Exclude all pictures, then copy each of the records exactly as written.

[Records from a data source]
== Segment start ==

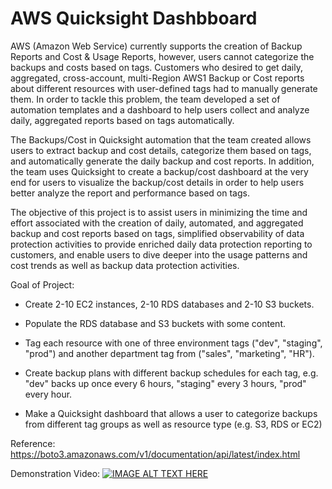 # AWS Quicksight Dashbboard

AWS (Amazon Web Service) currently supports the creation of Backup Reports and Cost & Usage Reports, however, users cannot categorize the backups and costs based on tags. Customers who desired to get daily, aggregated, cross-account, multi-Region AWS1 Backup or Cost reports about different resources with user-defined tags had to manually generate them. In order to tackle this problem, the team developed a set of automation templates and a dashboard to help users collect and analyze daily, aggregated reports based on tags automatically.

The Backups/Cost in Quicksight automation that the team created allows users to extract backup and cost details, categorize them based on tags, and automatically generate the daily backup and cost reports. In addition, the team uses Quicksight to create a backup/cost dashboard at the very end for users to visualize the backup/cost details in order to help users better analyze the report and performance based on tags. 

The objective of this project is to assist users in minimizing the time and effort associated with the creation of daily, automated, and aggregated backup and cost reports based on tags, simplified observability of data protection activities to provide enriched daily data protection reporting to customers, and enable users to dive deeper into the usage patterns and cost trends as well as backup data protection activities.


Goal of Project:

* Create 2-10 EC2 instances, 2-10 RDS databases and 2-10 S3 buckets. 

* Populate the RDS database and S3 buckets with some content. 

* Tag each resource with one of three environment tags ("dev", "staging", "prod") and another department tag from ("sales", "marketing", "HR"). 

* Create backup plans with different backup schedules for each tag, e.g. "dev" backs up once every 6 hours, "staging" every 3 hours, "prod" every hour.

* Make a Quicksight dashboard that allows a user to categorize backups from different tag groups as well as resource type (e.g. S3, RDS or EC2)


Reference:
https://boto3.amazonaws.com/v1/documentation/api/latest/index.html

Demonstration Video:
[![IMAGE ALT TEXT HERE](https://img.youtube.com/vi/youtu.be/d-c4Zk0G-mY/0.jpg)](https://www.youtube.com/watch?v=youtu.be/d-c4Zk0G-mY)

== Segment end ==

▶ [Task solution]
 # AWS Quicksight Dashbboard

AWS (Amazon Web Service) currently supports the creation of Backup Reports and Cost & Usage Reports, however, users cannot categorize the backups and costs based on tags. Customers who desired to get daily, aggregated, cross-account, multi-Region AWS1 Backup or Cost reports about different resources with user-defined tags had to manually generate them. In order to tackle this problem, the team developed a set of automation templates and a dashboard to help users collect and analyze daily, aggregated reports based on tags automatically.

The Backups/Cost in Quicksight automation that the team created allows users to extract backup and cost details, categorize them based on tags, and automatically generate the daily backup and cost reports. In addition, the team uses Quicksight to create a backup/cost dashboard at the very end for users to visualize the backup/cost details in order to help users better analyze the report and performance based on tags. 

The objective of this project is to assist users in minimizing the time and effort associated with the creation of daily, automated, and aggregated backup and cost reports based on tags, simplified observability of data protection activities to provide enriched daily data protection reporting to customers, and enable users to dive deeper into the usage patterns and cost trends as well as backup data protection activities.


Goal of Project:

* Create 2-10 EC2 instances, 2-10 RDS databases and 2-10 S3 buckets. 

* Populate the RDS database and S3 buckets with some content. 

* Tag each resource with one of three environment tags ("dev", "staging", "prod") and another department tag from ("sales", "marketing", "HR"). 

* Create backup plans with different backup schedules for each tag, e.g. "dev" backs up once every 6 hours, "staging" every 3 hours, "prod" every hour.

* Make a Quicksight dashboard that allows a user to categorize backups from different tag groups as well as resource type (e.g. S3, RDS or EC2)


Reference:
https://boto3.amazonaws.com/v1/documentation/api/latest/index.html

Demonstration Video:
[![IMAGE ALT TEXT HERE](https://img.youtube.com/vi/youtu.be/d-c4Zk0G-mY/0.jpg)](https://www.youtube.com/watch?v=youtu.be/d-c4Zk0G-mY)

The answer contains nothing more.